Various authors afterwards referred to this work—some facetiously and some seriously—including the philosopher and TV personality Bernard-Henri Lévy, who quoted from it extensively in his 2010 book On War in Philosophy. Lévy afterwards acknowledged that he had fallen for the "well-rigged" hoax.

==Fictional biography==
Pagès created a fictitious history for Botul, as follows: Botul was supposedly born on August 15, 1896, in the French village of Lairière in the south-central Aude department. Affiliating himself with the oral tradition in philosophy, he left no official writings; instead, what is known of his thought comes from transcribed speeches and fragments of correspondence.
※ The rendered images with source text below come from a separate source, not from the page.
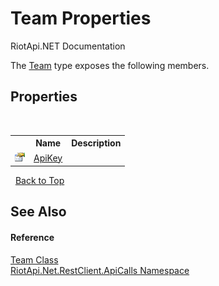 # Team Properties
RiotApi.NET Documentation 

The <a href="d8b9c1af-1c66-1ccf-4fa0-2ccc49c6800f">Team</a> type exposes the following members.


## Properties
&nbsp;<table><tr><th></th><th>Name</th><th>Description</th></tr><tr><td>![Public property](media/pubproperty.gif "Public property")</td><td><a href="2012ac47-2c64-4318-d6cc-f6f5266ca329">ApiKey</a></td><td /></tr></table>&nbsp;
<a href="#team-properties">Back to Top</a>

## See Also


#### Reference
<a href="d8b9c1af-1c66-1ccf-4fa0-2ccc49c6800f">Team Class</a><br /><a href="ce503962-9d76-4097-585e-86aa8997f5c3">RiotApi.Net.RestClient.ApiCalls Namespace</a><br />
He is said to have been a friend of the writer Marcel Proust and to have been engaged for a time to the politician and former spy Marthe Richard. Other famous people placed in his orbit include the writers Simone de Beauvoir, Lou Andreas-Salomé, Marie Bonaparte, Jean Cocteau, Jean Giraudoux, Stefan Zweig, and Andre Malraux, and the Mexican revolutionaries Pancho Villa and Emiliano Zapata. In 1946 he supposedly emigrated to Paraguay with a hundred German families fleeing the advancing Soviet armies, and there he is said to have founded a town, 'Nueva Königsberg', governed by the principles of Kantian philosophy. His death date is given as August 15, 1947.

In his philosophical work, Botul is presented as an expert in the work of Immanuel Kant, with special attention to Kantian morality.

===Fictional works===
- The Sexual Life of Immanuel Kant
- Landru: Precursor of Feminism: The Unpublished Correspondence Between Henri Désiré Landru and Jean-Baptiste Botul
- Nietzsche and the Noonday Demon
- Soft Metaphysics
- Hole in All: Correspondence to Myself

==Association of the Friends of Jean-Baptiste Botul==
The Association of the Friends of Jean-Baptiste Botul was founded in 1995, at the same time as Botul himself, and its founders include Pagès, writers Hervé Le Tellier and Jacques Gaillard, actor Patrice Minet, economist Bertrand Rothé, and Emmanuel Brouillard, who holds the title of curator of the Botul Museum. The association's founders are also known as the core botulien (Botulian core) and the NoDuBo (Noyau Dur Botulien, Botulian hard core).

The association contributes to the creation of Botul's oeuvre. This includes most prominently The Sexual Life of Immanuel Kant as well as Nietzsche and the Noonday Demon; Landru: The Precursor of Feminism; and Soft Metaphysics. The first two of these have since been published by the French press Éditions Mille et une nuits.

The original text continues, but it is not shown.